Reports | November 24, 2009 5:25

World Cup tiebreaks round 1: more Chinese successes

After Yu Yangyi's surprising success of yesterday, two more famous grandmasters were eliminated by Chinese rising stars in the tiebreaks today. Gabriel Sargissian lost to Li Chao and Emil Sutovsky went down against Zhou Weiqi. Tomorrow is already the second round and we're left with 64 players.

The FIDE World Chess Cup takes place November 20th-December 15th inn Khanty-Mansiysk, Russia. It's a seven-round knockout with six rounds of matches comprising two games per round. The final seventh round consists of four games.
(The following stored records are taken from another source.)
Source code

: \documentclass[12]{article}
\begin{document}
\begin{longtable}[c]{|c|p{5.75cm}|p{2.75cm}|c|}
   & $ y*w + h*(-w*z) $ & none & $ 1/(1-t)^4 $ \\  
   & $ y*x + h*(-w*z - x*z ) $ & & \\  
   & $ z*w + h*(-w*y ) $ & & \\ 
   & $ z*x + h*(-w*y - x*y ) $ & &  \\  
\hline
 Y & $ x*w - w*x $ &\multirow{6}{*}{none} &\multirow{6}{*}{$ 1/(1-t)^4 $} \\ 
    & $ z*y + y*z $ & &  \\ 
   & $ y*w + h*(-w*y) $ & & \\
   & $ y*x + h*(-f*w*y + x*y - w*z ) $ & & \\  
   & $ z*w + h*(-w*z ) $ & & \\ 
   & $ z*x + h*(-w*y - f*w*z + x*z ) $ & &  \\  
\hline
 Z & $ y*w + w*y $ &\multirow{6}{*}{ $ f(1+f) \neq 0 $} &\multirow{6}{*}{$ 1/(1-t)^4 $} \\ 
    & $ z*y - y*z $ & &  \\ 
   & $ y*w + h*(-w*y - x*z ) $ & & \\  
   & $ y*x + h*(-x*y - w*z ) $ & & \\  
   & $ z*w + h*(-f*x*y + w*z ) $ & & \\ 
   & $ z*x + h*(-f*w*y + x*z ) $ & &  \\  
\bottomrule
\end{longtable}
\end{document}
Round 1 (November 21-23): 128 players Round 5 (December 3-5): 8 players
Round 2 (November 24-26): 64 players Round 6 (December 6-8): 4 players
Round 3 (November 27-29): 32 players Round 7 (December 10-14): 2 players
Round 4 (November 30-December 2): 16 players


The time control is 90 minutes for the first 40 moves followed by 30 minutes for the rest of the game with an addition of 30 seconds per move from move one. Games start at 15:00h local time (11:00 CET).

Round 1.3

For a while it was unclear whether the tiebreaks would consist of two or four rapid games, since the results page was showing only 'R1' and 'R2' after the 'G1' and 'G2', followed by 'B1', 'B2' et cetera. But the regulations stipulate four and in the course of the day it became clear that the players indeed had to play four rapid games.

David Smerdon from Australia again showed good chess against 2700-GM Dominguez from Cuba; only after three more draws Dominguez managed to decide the match. When Smerdon had shown world-class Dragon preparation in his first game with black, the Cuban was more successful in a sideline in game 4.
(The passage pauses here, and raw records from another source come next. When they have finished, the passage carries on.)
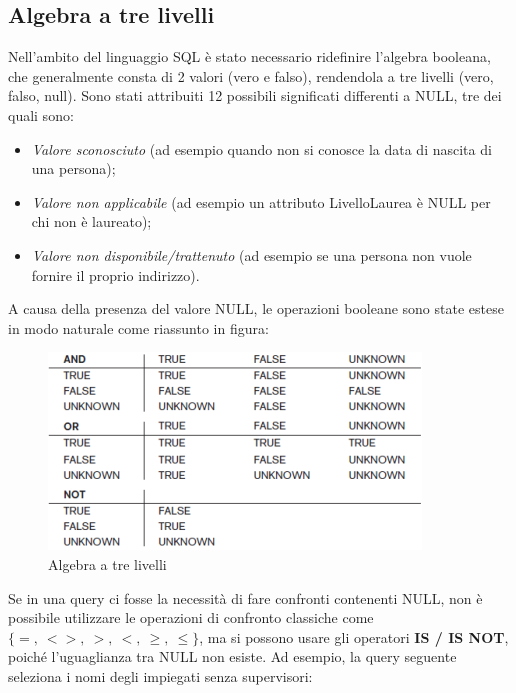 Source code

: \subsection{Algebra a tre livelli}

Nell’ambito del linguaggio SQL è stato necessario ridefinire l’algebra booleana, che generalmente consta di 2 valori (vero e falso), rendendola a tre livelli (vero, falso, null). Sono stati attribuiti 12 possibili significati differenti a NULL, tre dei quali sono:

\begin{itemize}

\item{\textit{Valore sconosciuto}} (ad esempio quando non si conosce la data di nascita di una persona);
\item{\textit{Valore non applicabile}} (ad esempio un attributo LivelloLaurea è NULL per chi non è laureato);
\item{\textit{Valore non disponibile/trattenuto}} (ad esempio se una persona non vuole fornire il proprio indirizzo).

\end{itemize}

A causa della presenza del valore NULL, le operazioni booleane sono state estese in modo naturale come riassunto in figura:   

\begin{center}
\begin{figure}[H]
\centering
\includegraphics[scale=1]{figures/three_level_algebra.png}
\caption{Algebra a tre livelli} 
\end{figure}
\end{center}

Se in una query ci fosse la necessità di fare confronti contenenti NULL, non è possibile utilizzare le operazioni di confronto classiche come $\{=,\ <>,\ >,\ <,\ \geq,\ \leq\}$, ma si possono usare gli operatori \textbf{IS / IS NOT}, poiché l’uguaglianza tra NULL non esiste. Ad esempio, la query seguente seleziona i nomi degli impiegati senza supervisori:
Smerdon proved a tough opponent for Dominguez

GMs Navara (Czech Republic) and Laylo (Philippines) also started with two draws, but then the Czech won two games in a row. Bacrot defeated Nijboer in the first two rapid games and then decided matters by drawing a rook ending with a pawn down in the third.
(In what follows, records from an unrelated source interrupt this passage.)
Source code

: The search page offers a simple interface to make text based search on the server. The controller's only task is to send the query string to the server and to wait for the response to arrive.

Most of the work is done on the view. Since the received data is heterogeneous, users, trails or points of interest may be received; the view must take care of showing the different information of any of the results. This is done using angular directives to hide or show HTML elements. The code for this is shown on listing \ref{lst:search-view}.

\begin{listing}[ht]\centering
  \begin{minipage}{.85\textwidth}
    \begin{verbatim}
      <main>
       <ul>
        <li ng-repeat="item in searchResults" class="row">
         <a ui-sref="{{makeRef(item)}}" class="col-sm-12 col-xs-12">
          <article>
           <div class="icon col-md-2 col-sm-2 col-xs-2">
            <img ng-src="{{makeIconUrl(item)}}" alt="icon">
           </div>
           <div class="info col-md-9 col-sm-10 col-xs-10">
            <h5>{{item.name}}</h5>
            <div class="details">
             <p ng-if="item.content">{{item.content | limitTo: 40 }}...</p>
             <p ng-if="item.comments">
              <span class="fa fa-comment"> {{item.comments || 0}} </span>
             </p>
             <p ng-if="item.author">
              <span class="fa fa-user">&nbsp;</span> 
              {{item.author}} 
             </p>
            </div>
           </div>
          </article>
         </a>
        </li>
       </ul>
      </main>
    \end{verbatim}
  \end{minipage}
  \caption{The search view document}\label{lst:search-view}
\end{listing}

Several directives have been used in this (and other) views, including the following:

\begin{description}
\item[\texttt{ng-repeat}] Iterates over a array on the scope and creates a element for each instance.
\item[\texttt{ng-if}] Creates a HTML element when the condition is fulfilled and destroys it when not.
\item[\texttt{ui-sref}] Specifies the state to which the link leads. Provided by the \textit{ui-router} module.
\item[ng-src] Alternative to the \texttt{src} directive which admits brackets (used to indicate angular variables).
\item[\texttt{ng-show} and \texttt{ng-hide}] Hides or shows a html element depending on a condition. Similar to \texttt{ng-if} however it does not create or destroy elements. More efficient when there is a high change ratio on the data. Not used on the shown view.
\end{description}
Bacrot in round 2, Nijboer out

Naiditsch opened the score in his minimatch against Hou Yifan, but the Chinese countered immediately. In the third game it was the German's turn again, the third win for Black, when Hou Yifan blundered an exchange right after the opening. With a draw in the fourth game Naiditsch reached the 2nd round,

After Movsesian yesterday, Sargissian was the second player to be eliminated by one of the many strong young Chinese grandmasters. After both winning two and then drawing two, Li Chao turned out to be the strongest blitz player. It was slightly surprising that Sargissian went for the same Scotch ending (you know, the one Radjabov likes to play with White) with Black in a must-win situation. Sutovsky suffered the same fate against Zhou Weiqi: a draw in the first game was followed by two wins for the Chinese.

Emil Sutovsky is also out

Cheparinov went through thanks to just one rapid victory against Kryvoruchko, but his friend and colleague in Topalov's team of seconds, l'Ami, was eliminated by Sasikiran. Tiviakov lost 2.5-1.5 in the rapids against Iturrizaga (check the move 25...Nf3! in their last game) and so all Dutch speaking grandmasters had to say goodbye to the World Cup already after one round.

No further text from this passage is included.